For his investigation, Professor Alexander conducted intensive fieldwork for seven years at the Dinokeng Game Reserve, just north of Pretoria. He used radio transmitters to track the movement of 37 pythons.

Over the course of the study, eight of the pythons laid eggs. Professor Alexander recorded their breeding behavior using infrared video cameras which were carefully lowered into the nest chambers.

“I was amazed by the complex reproductive biology of this iconic snake,” said Professor Alexander.

He discovered that the female pythons make huge sacrifices to nurture their babies. During the six-month breeding cycle, the mothers do not eat at all, causing them to lose about 40 percent of their body mass.

The female snakes also turn black while breeding, which is an ability that has been adapted by the pythons to heat up faster while basking in the sun.

“Efficient basking is probably crucial for incubation,” explained Professor Alexander. “Unlike some other python species, southern African pythons are unable to warm their eggs by elevating their metabolism. Instead, our pythons bask near to the burrow entrance until their body temperature is almost 40 °C (within a few degrees of lethal temperatures), and they then coil around the eggs to warm them with their sun-derived body heat.”

The body temperatures of pregnant females observed in the study were at least 5 degrees Celsius warmer than non-reproductive females.

“All of this takes its toll on mother pythons: they take a long time to recover after breeding and so can only produce a clutch every second or third year, depending on how many meals they are able to catch in the months after leaving the nest. Some of them never recover.”
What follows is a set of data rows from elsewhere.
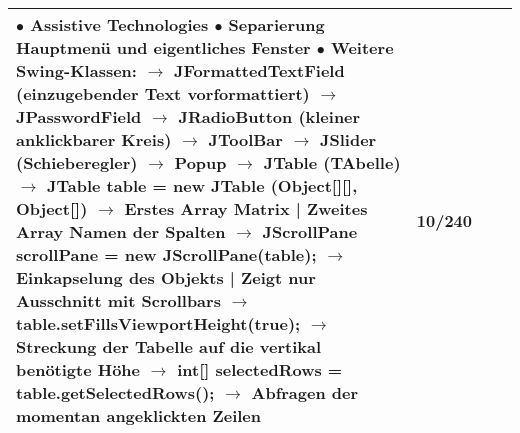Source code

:\documentclass[11pt,a4paper]{article}
\begin{document}
\begin{center}
\begin{longtable}[h]{ | p{2.3cm} | p{2.3cm} | p{12.6cm} | p{1.2cm} | }
{	$\bullet$ Assistive Technologies \\
	$\bullet$ Separierung Hauptmenü und eigentliches Fenster \\
	$\bullet$ Weitere Swing-Klassen: \\
	\hspace{0.4cm} $\rightarrow$ JFormattedTextField (einzugebender Text vorformattiert) \\
	\hspace{0.4cm} $\rightarrow$ JPasswordField \\
	\hspace{0.4cm} $\rightarrow$ JRadioButton (kleiner anklickbarer Kreis) \\
	\hspace{0.4cm} $\rightarrow$ JToolBar \\
	\hspace{0.4cm} $\rightarrow$ JSlider (Schieberegler) \\
	\hspace{0.4cm} $\rightarrow$ Popup \\
	\hspace{0.4cm} $\rightarrow$ JTable (TAbelle) \\
	\hspace{0.8cm} $\rightarrow$ JTable table = new JTable (Object[][], Object[]) \\ 
	\hspace{0.8cm} $\rightarrow$ Erstes Array Matrix | Zweites Array Namen der Spalten \\
	\hspace{0.8cm} $\rightarrow$ JScrollPane scrollPane = new JScrollPane(table); \\
	\hspace{0.8cm} $\rightarrow$ Einkapselung des Objekts | Zeigt nur Ausschnitt mit Scrollbars \\
	\hspace{0.8cm} $\rightarrow$ table.setFillsViewportHeight(true); \\
	\hspace{0.8cm} $\rightarrow$ Streckung der Tabelle auf die vertikal benötigte Höhe \\
	\hspace{0.8cm} $\rightarrow$ int[] selectedRows = table.getSelectedRows(); \\
	\hspace{0.8cm} $\rightarrow$ Abfragen der momentan angeklickten Zeilen  } & 10/240 \\
	\hline
	
	
	

\end{longtable}
\end{center}
\end{document}
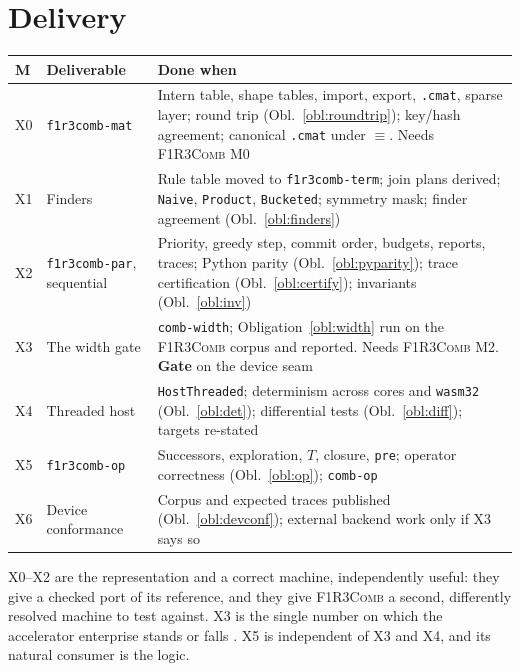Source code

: \documentclass[11pt,a4paper]{article}
\newcommand{\code}[1]{\texttt{#1}}
\newcommand{\Comb}{\textsc{F1R3Comb}}
\newcommand{\scong}{\equiv}
\theoremstyle{definition}
\theoremstyle{plain}
\begin{document}
\section{Delivery}

\begin{center}
\begin{tabularx}{\linewidth}{@{}ll>{\raggedright\arraybackslash}X@{}}
\toprule
M & Deliverable & Done when\\
\midrule
X0 & \code{f1r3comb-mat} & Intern table, shape tables, import, export,
\code{.cmat}, sparse layer; round trip (Obl.~\ref{obl:roundtrip});
key/hash agreement; canonical \code{.cmat} under $\scong$. Needs \Comb{} M0\\
X1 & Finders & Rule table moved to \code{f1r3comb-term}; join plans derived;
\code{Naive}, \code{Product}, \code{Bucketed}; symmetry mask; finder agreement
(Obl.~\ref{obl:finders})\\
X2 & \code{f1r3comb-par}, sequential & Priority, greedy step, commit order,
budgets, reports, traces; Python parity (Obl.~\ref{obl:pyparity}); trace
certification (Obl.~\ref{obl:certify}); invariants (Obl.~\ref{obl:inv})\\
X3 & The width gate & \code{comb-width}; Obligation~\ref{obl:width} run on the
\Comb{} corpus and reported. Needs \Comb{} M2. \textbf{Gate} on the device
seam\\
X4 & Threaded host & \code{HostThreaded}; determinism across cores and
\code{wasm32} (Obl.~\ref{obl:det}); differential tests (Obl.~\ref{obl:diff});
targets re-stated\\
X5 & \code{f1r3comb-op} & Successors, exploration, $T$, closure, \code{pre};
operator correctness (Obl.~\ref{obl:op}); \code{comb-op}\\
X6 & Device conformance & Corpus and expected traces published
(Obl.~\ref{obl:devconf}); external backend work only if X3 says so\\
\bottomrule
\end{tabularx}
\end{center}

\noindent
X0--X2 are the representation and a correct machine, independently useful:
they give \cite{matnote} a checked port of its reference, and they give
\Comb{} a second, differently resolved machine to test against. X3 is the
single number on which the accelerator enterprise stands or falls
\cite[Princ.~10.4]{matnote}. X5 is independent of X3 and X4, and its natural
consumer is the logic.
\end{document}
According to Professor Alexander, all of the pythons that were monitored during his research survived, but none of them bred the following year. This groundbreaking study sheds light on the fact that there is still so much this is unknown about the reproductive biology of snakes.
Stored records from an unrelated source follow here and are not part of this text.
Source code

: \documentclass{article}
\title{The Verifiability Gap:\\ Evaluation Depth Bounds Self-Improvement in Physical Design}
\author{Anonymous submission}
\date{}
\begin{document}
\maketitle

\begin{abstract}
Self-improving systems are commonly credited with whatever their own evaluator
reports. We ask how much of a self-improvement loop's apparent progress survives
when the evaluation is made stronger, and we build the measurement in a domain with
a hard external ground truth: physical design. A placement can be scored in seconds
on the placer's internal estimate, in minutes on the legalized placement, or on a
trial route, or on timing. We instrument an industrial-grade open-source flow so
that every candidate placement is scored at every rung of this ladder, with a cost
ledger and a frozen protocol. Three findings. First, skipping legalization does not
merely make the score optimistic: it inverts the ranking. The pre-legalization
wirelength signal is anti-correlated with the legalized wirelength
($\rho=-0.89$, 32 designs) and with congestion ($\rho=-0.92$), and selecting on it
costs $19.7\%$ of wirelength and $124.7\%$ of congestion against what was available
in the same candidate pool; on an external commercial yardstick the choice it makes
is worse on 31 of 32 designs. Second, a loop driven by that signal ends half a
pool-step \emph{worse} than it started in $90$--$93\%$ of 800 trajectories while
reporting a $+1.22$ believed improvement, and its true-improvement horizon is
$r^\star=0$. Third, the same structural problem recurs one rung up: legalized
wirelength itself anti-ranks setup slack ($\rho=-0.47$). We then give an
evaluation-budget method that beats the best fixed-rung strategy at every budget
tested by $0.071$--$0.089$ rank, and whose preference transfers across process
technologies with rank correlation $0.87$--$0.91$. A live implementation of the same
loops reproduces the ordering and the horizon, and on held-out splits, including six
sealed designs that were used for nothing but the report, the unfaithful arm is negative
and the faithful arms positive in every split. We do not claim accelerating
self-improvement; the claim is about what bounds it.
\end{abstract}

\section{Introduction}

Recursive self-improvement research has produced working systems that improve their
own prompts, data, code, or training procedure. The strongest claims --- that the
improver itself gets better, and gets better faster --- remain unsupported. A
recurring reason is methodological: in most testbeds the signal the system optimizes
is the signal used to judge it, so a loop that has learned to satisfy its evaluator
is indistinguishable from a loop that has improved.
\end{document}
“Research is showing that snake reproductive biology is far more complex and sophisticated than we previously thought, and there is a range of behaviours that have been recorded in several species that can be classed as maternal care.”

“For example, biologists are discovering that females of many types of rattlesnakes show maternal care of babies. In some species, mothers appear to even cooperate by taking shifts to look after young. But all these species are live bearing – our python is the first egg laying species that has been shown to care for its babies.”

The research is published in the Journal of Zoology.